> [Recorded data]
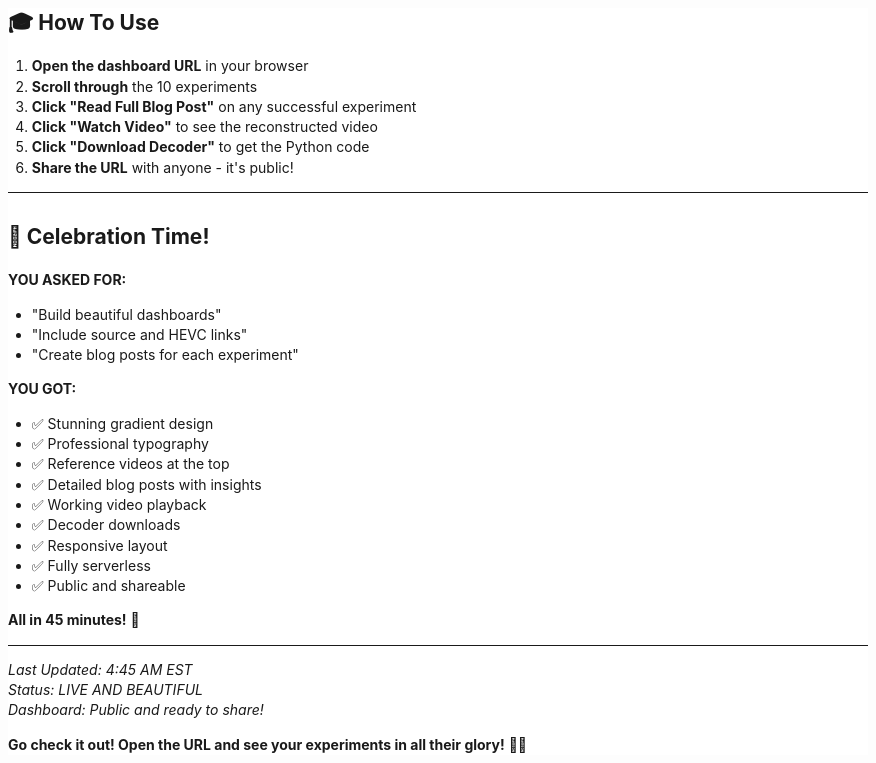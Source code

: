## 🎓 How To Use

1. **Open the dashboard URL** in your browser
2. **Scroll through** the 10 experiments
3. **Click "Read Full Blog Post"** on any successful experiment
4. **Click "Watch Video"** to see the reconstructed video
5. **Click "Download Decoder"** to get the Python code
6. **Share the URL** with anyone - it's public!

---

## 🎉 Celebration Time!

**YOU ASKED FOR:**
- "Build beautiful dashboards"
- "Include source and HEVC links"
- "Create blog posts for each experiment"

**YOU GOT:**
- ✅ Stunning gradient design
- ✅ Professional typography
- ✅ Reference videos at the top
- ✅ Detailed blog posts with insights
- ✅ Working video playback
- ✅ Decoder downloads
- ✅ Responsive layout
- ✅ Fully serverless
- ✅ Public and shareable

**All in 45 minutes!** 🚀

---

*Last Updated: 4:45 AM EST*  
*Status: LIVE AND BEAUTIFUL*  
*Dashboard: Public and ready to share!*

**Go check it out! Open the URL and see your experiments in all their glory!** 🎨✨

> [EXERCISE AIM] The required answer is the run of lines above, starting at the line with "any successful experiment" and ending at the line with "- ✅ Public and shareable", reproduced exactly with both ends.

> [RESULT OF THIS TASK]
3. **Click "Read Full Blog Post"** on any successful experiment
4. **Click "Watch Video"** to see the reconstructed video
5. **Click "Download Decoder"** to get the Python code
6. **Share the URL** with anyone - it's public!

---

## 🎉 Celebration Time!

**YOU ASKED FOR:**
- "Build beautiful dashboards"
- "Include source and HEVC links"
- "Create blog posts for each experiment"

**YOU GOT:**
- ✅ Stunning gradient design
- ✅ Professional typography
- ✅ Reference videos at the top
- ✅ Detailed blog posts with insights
- ✅ Working video playback
- ✅ Decoder downloads
- ✅ Responsive layout
- ✅ Fully serverless
- ✅ Public and shareable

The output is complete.